═════ Available data ═════

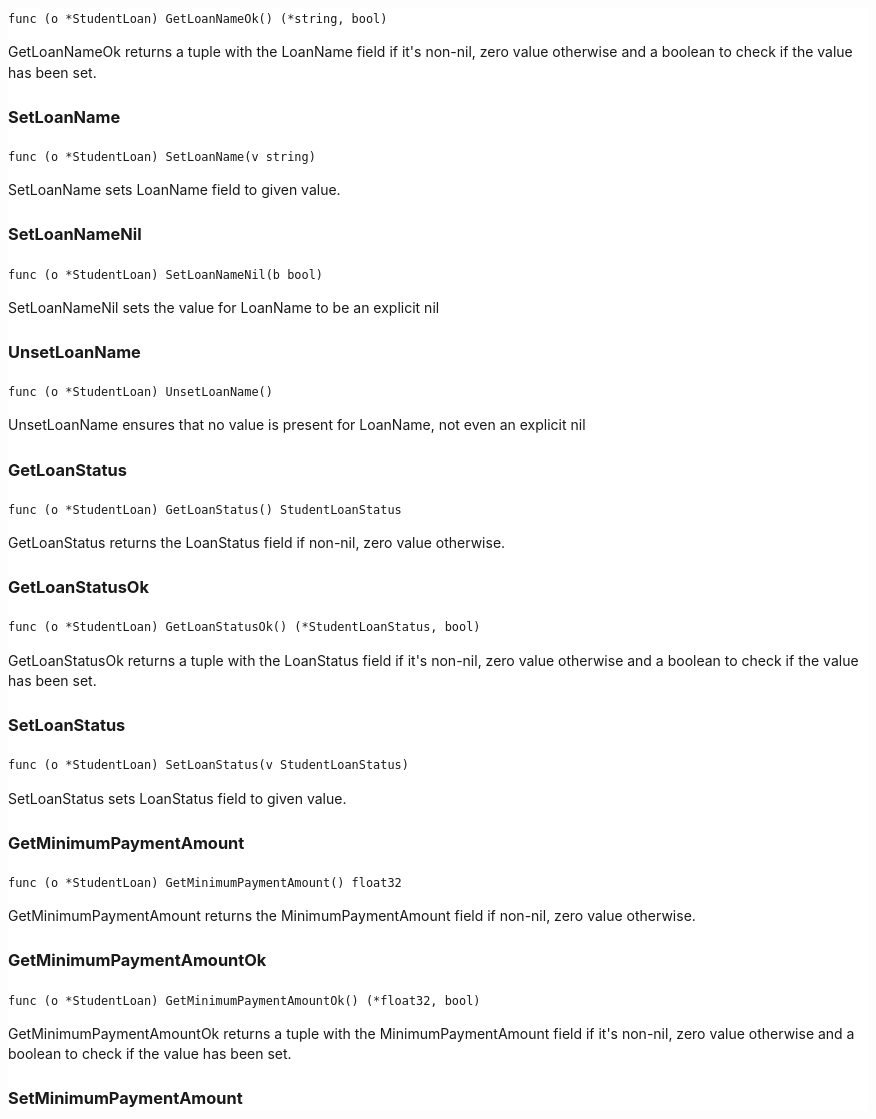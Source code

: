 `func (o *StudentLoan) GetLoanNameOk() (*string, bool)`

GetLoanNameOk returns a tuple with the LoanName field if it's non-nil, zero value otherwise
and a boolean to check if the value has been set.

### SetLoanName

`func (o *StudentLoan) SetLoanName(v string)`

SetLoanName sets LoanName field to given value.


### SetLoanNameNil

`func (o *StudentLoan) SetLoanNameNil(b bool)`

 SetLoanNameNil sets the value for LoanName to be an explicit nil

### UnsetLoanName
`func (o *StudentLoan) UnsetLoanName()`

UnsetLoanName ensures that no value is present for LoanName, not even an explicit nil
### GetLoanStatus

`func (o *StudentLoan) GetLoanStatus() StudentLoanStatus`

GetLoanStatus returns the LoanStatus field if non-nil, zero value otherwise.

### GetLoanStatusOk

`func (o *StudentLoan) GetLoanStatusOk() (*StudentLoanStatus, bool)`

GetLoanStatusOk returns a tuple with the LoanStatus field if it's non-nil, zero value otherwise
and a boolean to check if the value has been set.

### SetLoanStatus

`func (o *StudentLoan) SetLoanStatus(v StudentLoanStatus)`

SetLoanStatus sets LoanStatus field to given value.


### GetMinimumPaymentAmount

`func (o *StudentLoan) GetMinimumPaymentAmount() float32`

GetMinimumPaymentAmount returns the MinimumPaymentAmount field if non-nil, zero value otherwise.

### GetMinimumPaymentAmountOk

`func (o *StudentLoan) GetMinimumPaymentAmountOk() (*float32, bool)`

GetMinimumPaymentAmountOk returns a tuple with the MinimumPaymentAmount field if it's non-nil, zero value otherwise
and a boolean to check if the value has been set.

### SetMinimumPaymentAmount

═════

With the line containing "(o *StudentLoan) SetLoanNameNil(b" as the first and the final line of the records as the last, copy that span exactly and nothing more.

__Solution to the problem__:
`func (o *StudentLoan) SetLoanNameNil(b bool)`

 SetLoanNameNil sets the value for LoanName to be an explicit nil

### UnsetLoanName
`func (o *StudentLoan) UnsetLoanName()`

UnsetLoanName ensures that no value is present for LoanName, not even an explicit nil
### GetLoanStatus

`func (o *StudentLoan) GetLoanStatus() StudentLoanStatus`

GetLoanStatus returns the LoanStatus field if non-nil, zero value otherwise.

### GetLoanStatusOk

`func (o *StudentLoan) GetLoanStatusOk() (*StudentLoanStatus, bool)`

GetLoanStatusOk returns a tuple with the LoanStatus field if it's non-nil, zero value otherwise
and a boolean to check if the value has been set.

### SetLoanStatus

`func (o *StudentLoan) SetLoanStatus(v StudentLoanStatus)`

SetLoanStatus sets LoanStatus field to given value.


### GetMinimumPaymentAmount

`func (o *StudentLoan) GetMinimumPaymentAmount() float32`

GetMinimumPaymentAmount returns the MinimumPaymentAmount field if non-nil, zero value otherwise.

### GetMinimumPaymentAmountOk

`func (o *StudentLoan) GetMinimumPaymentAmountOk() (*float32, bool)`

GetMinimumPaymentAmountOk returns a tuple with the MinimumPaymentAmount field if it's non-nil, zero value otherwise
and a boolean to check if the value has been set.

### SetMinimumPaymentAmount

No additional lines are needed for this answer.